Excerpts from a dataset
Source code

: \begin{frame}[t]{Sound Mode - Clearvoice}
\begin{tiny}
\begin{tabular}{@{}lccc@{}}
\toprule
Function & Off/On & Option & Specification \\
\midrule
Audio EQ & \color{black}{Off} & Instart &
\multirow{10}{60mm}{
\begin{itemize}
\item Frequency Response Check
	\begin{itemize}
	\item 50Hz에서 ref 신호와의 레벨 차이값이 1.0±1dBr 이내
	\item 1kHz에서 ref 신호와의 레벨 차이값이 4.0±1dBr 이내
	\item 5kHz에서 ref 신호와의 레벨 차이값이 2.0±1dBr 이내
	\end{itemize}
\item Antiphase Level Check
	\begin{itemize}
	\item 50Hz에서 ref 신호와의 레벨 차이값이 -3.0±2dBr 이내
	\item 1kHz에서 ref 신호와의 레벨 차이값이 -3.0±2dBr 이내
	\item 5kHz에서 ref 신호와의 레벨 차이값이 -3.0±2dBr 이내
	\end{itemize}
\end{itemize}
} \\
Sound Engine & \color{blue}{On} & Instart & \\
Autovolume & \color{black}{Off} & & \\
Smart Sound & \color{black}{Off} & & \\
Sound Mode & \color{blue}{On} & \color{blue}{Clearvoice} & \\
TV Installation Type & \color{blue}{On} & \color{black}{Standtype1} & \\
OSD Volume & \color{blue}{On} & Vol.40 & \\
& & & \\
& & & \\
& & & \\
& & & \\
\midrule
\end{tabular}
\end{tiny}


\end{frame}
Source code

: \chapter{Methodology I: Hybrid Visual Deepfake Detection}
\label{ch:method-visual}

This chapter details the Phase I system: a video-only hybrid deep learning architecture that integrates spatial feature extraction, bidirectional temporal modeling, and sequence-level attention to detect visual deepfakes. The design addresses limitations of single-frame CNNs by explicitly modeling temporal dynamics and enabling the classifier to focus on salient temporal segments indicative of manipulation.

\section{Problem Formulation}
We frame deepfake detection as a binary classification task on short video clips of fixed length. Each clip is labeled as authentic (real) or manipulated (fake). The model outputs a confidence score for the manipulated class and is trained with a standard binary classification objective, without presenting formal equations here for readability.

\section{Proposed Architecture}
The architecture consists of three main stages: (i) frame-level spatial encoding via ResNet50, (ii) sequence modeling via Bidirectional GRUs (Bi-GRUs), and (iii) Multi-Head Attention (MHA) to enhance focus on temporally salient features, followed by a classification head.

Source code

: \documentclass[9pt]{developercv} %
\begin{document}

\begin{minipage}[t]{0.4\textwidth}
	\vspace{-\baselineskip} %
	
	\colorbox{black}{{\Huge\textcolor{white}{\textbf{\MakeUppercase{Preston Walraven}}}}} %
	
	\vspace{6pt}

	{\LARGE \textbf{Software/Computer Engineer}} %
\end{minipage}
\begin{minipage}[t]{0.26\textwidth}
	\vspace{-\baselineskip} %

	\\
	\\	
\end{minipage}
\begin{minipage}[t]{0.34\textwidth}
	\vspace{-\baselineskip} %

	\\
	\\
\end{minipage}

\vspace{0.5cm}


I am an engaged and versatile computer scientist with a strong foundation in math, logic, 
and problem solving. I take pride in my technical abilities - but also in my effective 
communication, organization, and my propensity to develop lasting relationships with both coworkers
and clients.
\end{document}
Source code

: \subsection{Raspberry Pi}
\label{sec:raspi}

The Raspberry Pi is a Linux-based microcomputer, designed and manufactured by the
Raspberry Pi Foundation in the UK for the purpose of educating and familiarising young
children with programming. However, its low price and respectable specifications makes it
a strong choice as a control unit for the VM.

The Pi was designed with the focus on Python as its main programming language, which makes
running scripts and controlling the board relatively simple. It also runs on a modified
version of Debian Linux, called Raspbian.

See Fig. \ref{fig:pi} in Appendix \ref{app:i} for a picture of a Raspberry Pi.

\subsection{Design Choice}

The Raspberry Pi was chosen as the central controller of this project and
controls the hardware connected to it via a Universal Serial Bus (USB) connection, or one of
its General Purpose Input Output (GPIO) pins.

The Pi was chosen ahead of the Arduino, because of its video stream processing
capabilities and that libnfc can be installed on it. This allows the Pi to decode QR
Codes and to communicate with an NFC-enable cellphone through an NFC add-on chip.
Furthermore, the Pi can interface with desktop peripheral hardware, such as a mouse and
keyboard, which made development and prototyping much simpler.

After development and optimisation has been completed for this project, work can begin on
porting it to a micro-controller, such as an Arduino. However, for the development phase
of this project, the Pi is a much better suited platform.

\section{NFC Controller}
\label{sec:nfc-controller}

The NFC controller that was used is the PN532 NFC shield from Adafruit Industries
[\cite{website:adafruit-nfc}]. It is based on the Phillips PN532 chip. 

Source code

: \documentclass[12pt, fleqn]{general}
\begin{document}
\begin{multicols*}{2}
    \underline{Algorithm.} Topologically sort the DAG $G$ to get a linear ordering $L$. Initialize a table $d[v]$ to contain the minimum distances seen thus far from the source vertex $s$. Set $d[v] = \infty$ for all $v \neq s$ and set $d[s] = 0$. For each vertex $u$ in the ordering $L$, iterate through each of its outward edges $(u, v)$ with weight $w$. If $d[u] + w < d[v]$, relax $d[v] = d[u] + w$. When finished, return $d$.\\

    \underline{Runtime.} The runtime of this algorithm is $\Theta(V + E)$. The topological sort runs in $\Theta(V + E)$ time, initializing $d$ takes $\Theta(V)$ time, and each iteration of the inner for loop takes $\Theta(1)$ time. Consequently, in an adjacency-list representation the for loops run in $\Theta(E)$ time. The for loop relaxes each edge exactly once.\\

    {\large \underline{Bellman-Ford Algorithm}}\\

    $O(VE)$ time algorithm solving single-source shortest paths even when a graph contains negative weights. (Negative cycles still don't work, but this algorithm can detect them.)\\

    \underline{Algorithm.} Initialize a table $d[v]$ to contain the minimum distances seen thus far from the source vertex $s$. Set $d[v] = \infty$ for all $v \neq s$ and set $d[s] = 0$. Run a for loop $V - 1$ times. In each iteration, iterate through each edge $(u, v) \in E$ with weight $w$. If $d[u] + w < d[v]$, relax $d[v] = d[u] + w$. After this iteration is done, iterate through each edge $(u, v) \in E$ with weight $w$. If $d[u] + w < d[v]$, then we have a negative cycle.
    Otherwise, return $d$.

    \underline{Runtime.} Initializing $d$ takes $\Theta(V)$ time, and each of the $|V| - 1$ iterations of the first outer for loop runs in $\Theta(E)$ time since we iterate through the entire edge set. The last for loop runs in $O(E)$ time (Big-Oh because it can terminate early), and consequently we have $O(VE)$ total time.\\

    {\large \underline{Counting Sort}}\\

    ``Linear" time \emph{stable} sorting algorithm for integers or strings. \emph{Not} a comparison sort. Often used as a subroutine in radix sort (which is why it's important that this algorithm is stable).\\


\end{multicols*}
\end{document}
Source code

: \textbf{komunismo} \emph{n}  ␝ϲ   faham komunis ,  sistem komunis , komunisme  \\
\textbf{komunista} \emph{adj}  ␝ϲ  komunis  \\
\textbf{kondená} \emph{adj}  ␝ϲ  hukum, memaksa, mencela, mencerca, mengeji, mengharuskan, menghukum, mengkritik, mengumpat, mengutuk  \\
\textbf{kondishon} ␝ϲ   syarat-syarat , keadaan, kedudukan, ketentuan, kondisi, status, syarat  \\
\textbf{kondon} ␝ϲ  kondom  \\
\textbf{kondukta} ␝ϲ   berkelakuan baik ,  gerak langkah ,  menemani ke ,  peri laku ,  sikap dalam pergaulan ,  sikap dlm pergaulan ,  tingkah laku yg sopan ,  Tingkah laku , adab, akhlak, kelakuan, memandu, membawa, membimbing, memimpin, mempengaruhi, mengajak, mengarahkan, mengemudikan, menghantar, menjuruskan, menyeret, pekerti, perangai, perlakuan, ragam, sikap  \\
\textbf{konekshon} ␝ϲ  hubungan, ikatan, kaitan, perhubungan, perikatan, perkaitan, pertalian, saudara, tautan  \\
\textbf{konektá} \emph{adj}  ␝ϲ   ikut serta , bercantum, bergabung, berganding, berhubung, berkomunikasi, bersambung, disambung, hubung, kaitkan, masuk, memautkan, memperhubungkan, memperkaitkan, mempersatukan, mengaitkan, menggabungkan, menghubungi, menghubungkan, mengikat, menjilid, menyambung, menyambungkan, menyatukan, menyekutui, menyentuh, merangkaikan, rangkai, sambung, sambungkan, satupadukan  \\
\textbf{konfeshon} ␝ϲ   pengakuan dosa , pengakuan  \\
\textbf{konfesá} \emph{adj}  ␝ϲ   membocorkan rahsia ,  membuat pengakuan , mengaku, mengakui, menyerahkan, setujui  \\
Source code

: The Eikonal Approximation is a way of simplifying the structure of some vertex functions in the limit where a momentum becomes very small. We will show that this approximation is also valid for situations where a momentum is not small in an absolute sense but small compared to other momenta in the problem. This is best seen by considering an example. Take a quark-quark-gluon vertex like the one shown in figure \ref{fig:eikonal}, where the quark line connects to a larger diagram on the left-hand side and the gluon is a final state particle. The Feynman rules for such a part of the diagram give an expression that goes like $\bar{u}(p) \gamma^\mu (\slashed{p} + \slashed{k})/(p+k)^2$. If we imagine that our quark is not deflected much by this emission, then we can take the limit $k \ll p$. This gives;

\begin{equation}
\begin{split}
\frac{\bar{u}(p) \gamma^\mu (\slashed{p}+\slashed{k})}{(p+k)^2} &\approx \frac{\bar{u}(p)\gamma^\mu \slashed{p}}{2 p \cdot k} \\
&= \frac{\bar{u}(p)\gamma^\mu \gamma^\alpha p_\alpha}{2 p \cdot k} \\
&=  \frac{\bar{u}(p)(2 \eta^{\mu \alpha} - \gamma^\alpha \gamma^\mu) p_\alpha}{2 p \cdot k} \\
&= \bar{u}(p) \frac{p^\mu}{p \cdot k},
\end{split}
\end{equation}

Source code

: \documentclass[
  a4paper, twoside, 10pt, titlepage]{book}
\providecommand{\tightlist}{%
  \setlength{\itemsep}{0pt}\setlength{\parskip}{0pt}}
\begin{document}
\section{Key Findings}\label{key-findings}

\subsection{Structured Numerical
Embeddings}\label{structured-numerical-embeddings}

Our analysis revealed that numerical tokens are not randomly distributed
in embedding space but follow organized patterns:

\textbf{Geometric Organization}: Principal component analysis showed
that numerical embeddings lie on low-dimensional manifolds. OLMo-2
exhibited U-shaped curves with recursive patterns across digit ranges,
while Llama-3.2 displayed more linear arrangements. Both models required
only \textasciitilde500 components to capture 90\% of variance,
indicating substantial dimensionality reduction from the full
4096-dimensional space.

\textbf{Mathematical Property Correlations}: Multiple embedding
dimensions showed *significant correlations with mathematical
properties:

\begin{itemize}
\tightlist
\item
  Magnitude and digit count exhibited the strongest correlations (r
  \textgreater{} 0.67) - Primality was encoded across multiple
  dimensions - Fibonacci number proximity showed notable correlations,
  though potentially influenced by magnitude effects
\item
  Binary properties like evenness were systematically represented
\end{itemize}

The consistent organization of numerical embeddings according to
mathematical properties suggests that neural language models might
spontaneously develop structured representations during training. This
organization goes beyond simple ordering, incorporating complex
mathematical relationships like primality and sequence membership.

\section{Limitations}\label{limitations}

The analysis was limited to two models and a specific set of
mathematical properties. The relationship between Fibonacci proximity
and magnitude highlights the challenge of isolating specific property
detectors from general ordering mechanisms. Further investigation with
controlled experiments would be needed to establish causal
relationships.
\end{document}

What you need to do: Copy out each line of the data that includes the string "proximity".

Output of the task:
  dimensions - Fibonacci number proximity showed notable correlations,
mathematical properties. The relationship between Fibonacci proximity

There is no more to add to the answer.